Machine Learning
FlashAttention
Exact attention that never builds the matrix it's famous for
FlashAttention computes exact attention without ever materializing the N×N score matrix, tiling queries, keys, and values through fast on-chip SRAM with an online softmax — cutting memory from O(N²) to O(N) and running 2–4× faster on long sequences.

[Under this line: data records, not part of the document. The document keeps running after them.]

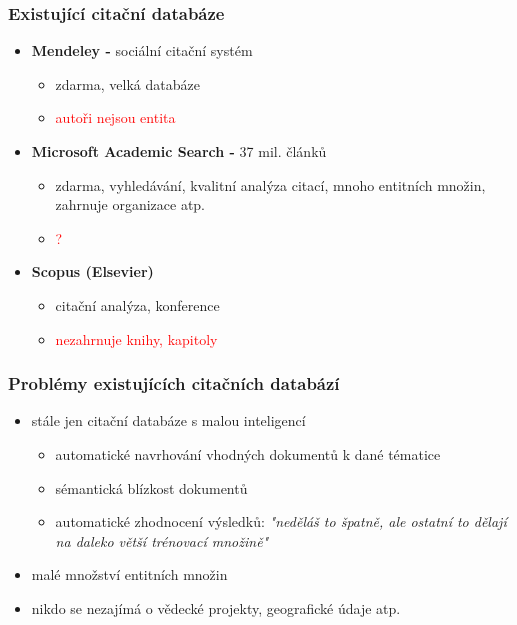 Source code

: \documentclass{beamer}
\begin{document}
\begin{frame}
  \frametitle{Existující citační databáze}
  \begin{itemize}
    \item {\textbf{Mendeley -} sociální citační systém}
      \begin{itemize}
        \item \textcolor{green!50!black}{zdarma, velká databáze} 
        \item \textcolor{red}{autoři nejsou entita}
      \end{itemize}
    \item {\textbf{Microsoft Academic Search -} 37 mil. článků}
      \begin{itemize}
        \item \textcolor{green!50!black}{zdarma, vyhledávání, kvalitní analýza citací,
                                         mnoho entitních množin, zahrnuje organizace atp.} 
        \item \textcolor{red}{?}
      \end{itemize}
    \item {\textbf{Scopus (Elsevier)}}
      \begin{itemize}
        \item \textcolor{green!50!black}{citační analýza, konference}
        \item \textcolor{red}{nezahrnuje knihy, kapitoly}
      \end{itemize}
  \end{itemize}
\end{frame}

\begin{frame}
  \frametitle{Problémy existujících citačních databází}
  \begin{itemize}
    \item stále jen citační databáze s malou inteligencí
      \begin{itemize}
        \item automatické navrhování vhodných dokumentů k dané tématice
        \item sémantická blízkost dokumentů
        \item automatické zhodnocení výsledků: \textit{"neděláš to špatně, ale ostatní to dělají na daleko větší trénovací množině"}
      \end{itemize}
    \item malé množství entitních množin
    \item nikdo se nezajímá o vědecké projekty, geografické údaje atp.
  \end{itemize}
\end{frame}
\end{document}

- Extra memoryO(N), not O(N²)
- FLOPsSame as standard
- HBM trafficO(N²d²/M)
- ResultExact (not approximate)
- Speedup (long seq)2–4×
Interactive visualization
Press play, or step through manually. The visualization is yours to drive — try it before reading on.
Watch the 60-second explainer
A condensed visual walkthrough — narrated, captioned, under a minute.
The problem: attention is memory-bound, not compute-bound
Self-attention is the heart of every transformer, and the textbook recipe is three lines: score every query against every key (S = QKᵀ), softmax each row into probabilities (P = softmax(S)), then mix the values (O = PV). The catch hides in the middle: S and P are both N×N, where N is the sequence length. At N = 8,192 tokens, one head's score matrix is 67 million floats — 256 MB in fp32 — and a model has dozens of heads across dozens of layers.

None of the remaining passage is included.